I won’t lie to you, sometimes it hurts (both laser and the electrolysis) a lot. I mean a lot. More than I ever imagined. The last two, however have been inside my tolerance zone, and apparently it keeps getting easier, and, I’m really happy with the effects so far.... but anyway, I’d sold her one of my new poetry books, last week, and she told me how one of the poems had made her bawl like a baby. 

She found the poem right there before the session and read it to me, tear filled and voice cracking. This of course brought tears to my eyes as well. It really moved her. It’s one of the most amazing reactions I’ve ever had to one of my poems, and I’m so glad that at least one person has found something they can hold onto from my words. Maybe it helped with my own pain under the needle, being blissed out by having such a great reaction to a piece that has long been one of my personal faves. 

I feel blessed.

Here’s the poem:

In The Blue South Of Sunbury County

In the blue south of Sunbury County
a child with cherries    
smiles 
spinning knives
                  teeth paint screams
ghosted trains within 
                pink fingers
rusted nails in the deep green
              mother's morning dreams .
flesh of aquamarine   
silent St.
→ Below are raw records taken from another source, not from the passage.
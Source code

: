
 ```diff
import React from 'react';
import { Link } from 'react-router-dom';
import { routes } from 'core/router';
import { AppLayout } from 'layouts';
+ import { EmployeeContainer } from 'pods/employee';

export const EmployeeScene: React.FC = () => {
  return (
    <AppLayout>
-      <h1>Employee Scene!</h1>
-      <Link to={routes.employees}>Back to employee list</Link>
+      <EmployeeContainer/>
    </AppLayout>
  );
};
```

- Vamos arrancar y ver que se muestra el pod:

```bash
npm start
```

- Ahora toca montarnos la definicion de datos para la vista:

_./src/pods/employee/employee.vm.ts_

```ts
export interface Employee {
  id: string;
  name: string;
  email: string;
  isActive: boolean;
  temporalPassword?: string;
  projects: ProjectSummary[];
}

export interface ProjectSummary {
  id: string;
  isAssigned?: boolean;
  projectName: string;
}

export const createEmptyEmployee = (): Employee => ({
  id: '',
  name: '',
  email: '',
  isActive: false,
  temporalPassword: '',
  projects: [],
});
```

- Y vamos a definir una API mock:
John River
                  sentences
                  disappear 
with the gaspareaux through 
the rapid water  
words fly & fall 
with these fish   so slumbered 
                     in red & brown   
                     lazy a part   
from   the   trees
sky a part from
turquoise & green afternoons   
                    sparse clouded memory   
memories of mine 
of  Sunbury County .

voices... 

purply watered
imagination 
pass each dream & drown
                   quiet dimples   
other children ring round me
one by one
(burnt roses helpless 
thoughts virgin puddles)
everyone sings down 
among the violets &
              clover .  
tears borrowed maybe stolen 
                              twirl down  
mother's fish scale glittered skirt 
wearing mirrors 
that catch each glimmer 
                     crinkled 
blue green red brown 
splash 
             swirl down & 
grasp playing Mr.  
           & Mrs. Dressup  

30 years ago in
the blue south of Sunbury County .  


© 2013 “The Wickedness Of Flowers” by Josie Boyce

I’ve sold 10 books in the short time I’ve had them in my hands. I’m hoping to sell out in the next few weeks and have enough money to buy a new batch (with a few edits, there are one or two in the wrong sections, and maybe a blurb from a well known author friend) for the second run. 


I will be reading from my book “The Wickedness Of Flowers” on August 3rd, at this event, sponsored by the Vancouver Pride Society, and created/curated by my friend, Drew. There will be another poet, Lana Leitova, a buffet dinner and dancing, music from DJV, lots and lots of dancing. It’s all ages, and dry, FYI.